## Listed entries
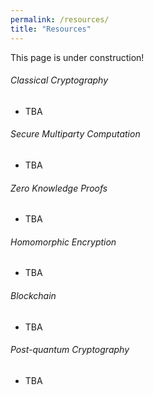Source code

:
 ```yaml
---
permalink: /resources/
title: "Resources"
---
```


This page is under construction!

###### Classical Cryptography

- TBA

###### Secure Multiparty Computation

- TBA

###### Zero Knowledge Proofs

- TBA

###### Homomorphic Encryption

- TBA

###### Blockchain

- TBA

###### Post-quantum Cryptography

- TBA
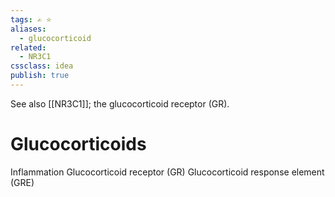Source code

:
 ```yaml
---
tags: ✍️ ⭐️
aliases: 
  - glucocorticoid
related:
  - NR3C1
cssclass: idea
publish: true
---
```

See also [[NR3C1]]; the glucocorticoid receptor (GR).

# Glucocorticoids
Inflammation
Glucocorticoid receptor (GR)
Glucocorticoid response element (GRE)
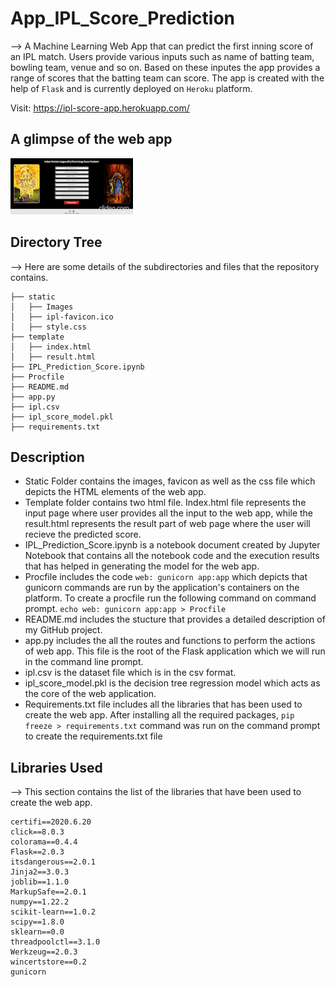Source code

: # App_IPL_Score_Prediction

--> A Machine Learning Web App that can predict the first inning score of an IPL match. Users provide various inputs such as name of batting team, bowling team, venue and so on. Based on these inputes the app provides a range of scores that the batting team can score. The app is created with the help of ```Flask``` and is currently deployed on ```Heroku``` platform.

Visit: https://ipl-score-app.herokuapp.com/

## A glimpse of the web app


  ![GIF](static/gif.gif)

## Directory Tree
--> Here are some details of the subdirectories and files that the repository contains. 
```
├── static 
│   ├── Images
│   ├── ipl-favicon.ico
│   ├── style.css 
├── template
│   ├── index.html
│   ├── result.html
├── IPL_Prediction_Score.ipynb
├── Procfile
├── README.md
├── app.py
├── ipl.csv
├── ipl_score_model.pkl
├── requirements.txt
```
## Description
* Static Folder contains the images, favicon as well as the css file which depicts the HTML elements of the web app.
* Template folder contains two html file. Index.html file represents the input page where user provides all the input to the web app, while the result.html represents the result part of web page where the user will recieve the predicted score.
* IPL_Prediction_Score.ipynb is a notebook document created by Jupyter Notebook that contains all the notebook code and the execution results that has helped in generating the model for the web app.
* Procfile includes the code ``` web: gunicorn app:app ``` which depicts that gunicorn commands are run by the application's containers on the platform. To create a procfile run the following command on command prompt. ``` echo web: gunicorn app:app > Procfile ```
* README.md includes the stucture that provides a detailed description of my GitHub project.
* app.py includes the all the routes and functions to perform the actions of web app. This file is the root of the Flask application which we will run in the command line prompt.
* ipl.csv is the dataset file which is in the csv format.
* ipl_score_model.pkl is the decision tree regression model which acts as the core of the web application.
* Requirements.txt file includes all the libraries that has been used to create the web app. After installing all the required packages, ``` pip freeze > requirements.txt ``` command was run on the command prompt to create the requirements.txt file

## Libraries Used
--> This section contains the list of the libraries that have been used to create the web app. 
```
certifi==2020.6.20
click==8.0.3
colorama==0.4.4
Flask==2.0.3
itsdangerous==2.0.1
Jinja2==3.0.3
joblib==1.1.0
MarkupSafe==2.0.1
numpy==1.22.2
scikit-learn==1.0.2
scipy==1.8.0
sklearn==0.0
threadpoolctl==3.1.0
Werkzeug==2.0.3
wincertstore==0.2
gunicorn
```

## Work to be completed
Return all the entries word for word, but omit any pictures they contain.

## Exercise response
Source code

:
 ```yaml
---
permalink: /resources/
title: "Resources"
---
```


This page is under construction!

###### Classical Cryptography

- TBA

###### Secure Multiparty Computation

- TBA

###### Zero Knowledge Proofs

- TBA

###### Homomorphic Encryption

- TBA

###### Blockchain

- TBA

###### Post-quantum Cryptography

- TBA
Source code

:
 ```yaml
---
tags: ✍️ ⭐️
aliases: 
  - glucocorticoid
related:
  - NR3C1
cssclass: idea
publish: true
---
```

See also [[NR3C1]]; the glucocorticoid receptor (GR).

# Glucocorticoids
Inflammation
Glucocorticoid receptor (GR)
Glucocorticoid response element (GRE)
Source code

: # App_IPL_Score_Prediction

--> A Machine Learning Web App that can predict the first inning score of an IPL match. Users provide various inputs such as name of batting team, bowling team, venue and so on. Based on these inputes the app provides a range of scores that the batting team can score. The app is created with the help of ```Flask``` and is currently deployed on ```Heroku``` platform.

Visit: https://ipl-score-app.herokuapp.com/

## A glimpse of the web app


  ![GIF](static/gif.gif)

## Directory Tree
--> Here are some details of the subdirectories and files that the repository contains. 
```
├── static 
│   ├── Images
│   ├── ipl-favicon.ico
│   ├── style.css 
├── template
│   ├── index.html
│   ├── result.html
├── IPL_Prediction_Score.ipynb
├── Procfile
├── README.md
├── app.py
├── ipl.csv
├── ipl_score_model.pkl
├── requirements.txt
```
## Description
* Static Folder contains the images, favicon as well as the css file which depicts the HTML elements of the web app.
* Template folder contains two html file. Index.html file represents the input page where user provides all the input to the web app, while the result.html represents the result part of web page where the user will recieve the predicted score.
* IPL_Prediction_Score.ipynb is a notebook document created by Jupyter Notebook that contains all the notebook code and the execution results that has helped in generating the model for the web app.
* Procfile includes the code ``` web: gunicorn app:app ``` which depicts that gunicorn commands are run by the application's containers on the platform. To create a procfile run the following command on command prompt. ``` echo web: gunicorn app:app > Procfile ```
* README.md includes the stucture that provides a detailed description of my GitHub project.
* app.py includes the all the routes and functions to perform the actions of web app. This file is the root of the Flask application which we will run in the command line prompt.
* ipl.csv is the dataset file which is in the csv format.
* ipl_score_model.pkl is the decision tree regression model which acts as the core of the web application.
* Requirements.txt file includes all the libraries that has been used to create the web app. After installing all the required packages, ``` pip freeze > requirements.txt ``` command was run on the command prompt to create the requirements.txt file

## Libraries Used
--> This section contains the list of the libraries that have been used to create the web app. 
```
certifi==2020.6.20
click==8.0.3
colorama==0.4.4
Flask==2.0.3
itsdangerous==2.0.1
Jinja2==3.0.3
joblib==1.1.0
MarkupSafe==2.0.1
numpy==1.22.2
scikit-learn==1.0.2
scipy==1.8.0
sklearn==0.0
threadpoolctl==3.1.0
Werkzeug==2.0.3
wincertstore==0.2
gunicorn
```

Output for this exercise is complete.